On Tue, Jul 16, 2013 at 9:25 AM, Jack Bates <tdh...@nottheoilrig.com> wrote:
> Ah, thank you Chris Angelico for explaining how this is like what happens
> with default arguments to a function and Joshua Landau for pointing out how
> assignments inside class bodies refer to properties of "self" on the LHS. It
> makes sense now. Only I'm struggling to find where the behavior is defined
> in the language reference. Can someone please help point me to where in the
> language reference this is discussed? I've been hunting through the section
> on naming and binding:
>
> http://docs.python.org/3/reference/executionmodel.html#naming-and-binding

The documentation appears to be wrong.  It says:

"""
If a name binding operation occurs anywhere within a code block, all
uses of the name within the block are treated as references to the
current block. This can lead to errors when a name is used within a
block before it is bound. This rule is subtle. Python lacks
declarations and allows name binding operations to occur anywhere
within a code block.

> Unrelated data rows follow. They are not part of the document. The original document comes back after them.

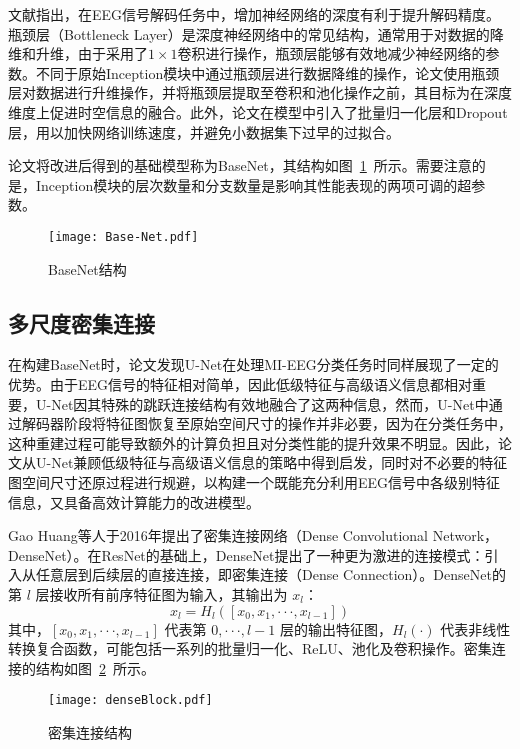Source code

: 文献\cite{schirrmeister2017deep,lawhern2018eegnet}指出，在EEG信号解码任务中，增加神经网络的深度有利于提升解码精度。瓶颈层（Bottleneck Layer）是深度神经网络中的常见结构\cite{he2016deep,huang2017densely}，通常用于对数据的降维和升维，由于采用了\(1\times1\)卷积进行操作，瓶颈层能够有效地减少神经网络的参数。不同于原始Inception模块中通过瓶颈层进行数据降维的操作，论文使用瓶颈层对数据进行升维操作，并将瓶颈层提取至卷积和池化操作之前，其目标为在深度维度上促进时空信息的融合。此外，论文在模型中引入了批量归一化层和Dropout层，用以加快网络训练速度，并避免小数据集下过早的过拟合。

论文将改进后得到的基础模型称为BaseNet，其结构如图~\ref{fig:BaseNet}~所示。需要注意的是，Inception模块的层次数量和分支数量是影响其性能表现的两项可调的超参数。
\begin{figure}
    \centering
    \texttt{[image: Base-Net.pdf]}
    \caption{BaseNet结构}
    \label{fig:BaseNet}
\end{figure}

\subsection{多尺度密集连接}

在构建BaseNet时，论文发现U-Net在处理MI-EEG分类任务时同样展现了一定的优势。由于EEG信号的特征相对简单，因此低级特征与高级语义信息都相对重要，U-Net因其特殊的跳跃连接结构有效地融合了这两种信息，然而，U-Net中通过解码器阶段将特征图恢复至原始空间尺寸的操作并非必要，因为在分类任务中，这种重建过程可能导致额外的计算负担且对分类性能的提升效果不明显。因此，论文从U-Net兼顾低级特征与高级语义信息的策略中得到启发，同时对不必要的特征图空间尺寸还原过程进行规避，以构建一个既能充分利用EEG信号中各级别特征信息，又具备高效计算能力的改进模型。

Gao Huang等人于2016年提出了密集连接网络\cite{huang2017densely}（Dense Convolutional Network，DenseNet）。在ResNet的基础上，DenseNet提出了一种更为激进的连接模式：引入从任意层到后续层的直接连接，即密集连接（Dense Connection）。DenseNet的第 \(l\) 层接收所有前序特征图为输入，其输出为 \(x_l\)：
\begin{equation}
  x_l = H_l([x_0, x_1, ···, x_{l-1}])
  \label{eq:dense-conn}
\end{equation}
其中，\([x_0, x_1, ···, x_{l-1}]\) 代表第 \(0, ···, l-1\) 层的输出特征图，\(H_l(·)\) 代表非线性转换复合函数，可能包括一系列的批量归一化、ReLU、池化及卷积操作。密集连接的结构如图~\ref{fig:denseBlock}~所示。
\begin{figure}
  \centering
  \texttt{[image: denseBlock.pdf]}
  \caption{密集连接结构\cite{huang2017densely}}
  \label{fig:denseBlock}
\end{figure}

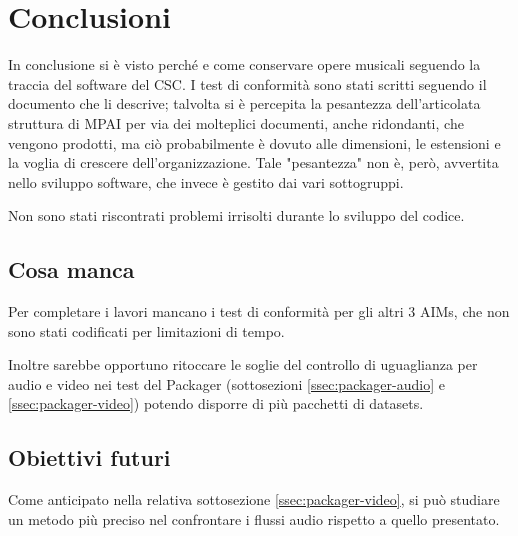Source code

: 
\chapter{Conclusioni} \label{chp:conclusioni}
In conclusione si è visto perché e come conservare opere musicali seguendo la traccia del software del \ac{CSC}.
I test di conformità sono stati scritti seguendo il documento che li descrive; talvolta si è percepita la pesantezza dell'articolata struttura di \ac{MPAI} per via dei molteplici documenti, anche ridondanti, che vengono prodotti, ma ciò probabilmente è dovuto alle dimensioni, le estensioni e la voglia di crescere dell'organizzazione. Tale "pesantezza" non è, però, avvertita nello sviluppo software, che invece è gestito dai vari sottogruppi.

Non sono stati riscontrati problemi irrisolti durante lo sviluppo del codice.


\section{Cosa manca}  %
Per completare i lavori mancano i test di conformità per gli altri 3 \acp{AIM}, che non sono stati codificati per limitazioni di tempo.

Inoltre sarebbe opportuno ritoccare le soglie del controllo di uguaglianza per audio e video nei test del Packager (sottosezioni \ref{ssec:packager-audio} e \ref{ssec:packager-video}) potendo disporre di più pacchetti di datasets.


\section{Obiettivi futuri}  %
Come anticipato nella relativa sottosezione \ref{ssec:packager-video}, si può studiare un metodo più preciso nel confrontare i flussi audio rispetto a quello presentato.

The local variables of a code block can be
determined by scanning the entire text of the block for name binding
operations.
"""

But this only applies to function blocks, not the general case.  In
general, I believe it is more accurate to say that a variable is local
to the block if its name is found in the locals() dict.  That normally
won't be true until the variable has been bound.  Any references prior
to that will look for a global variable.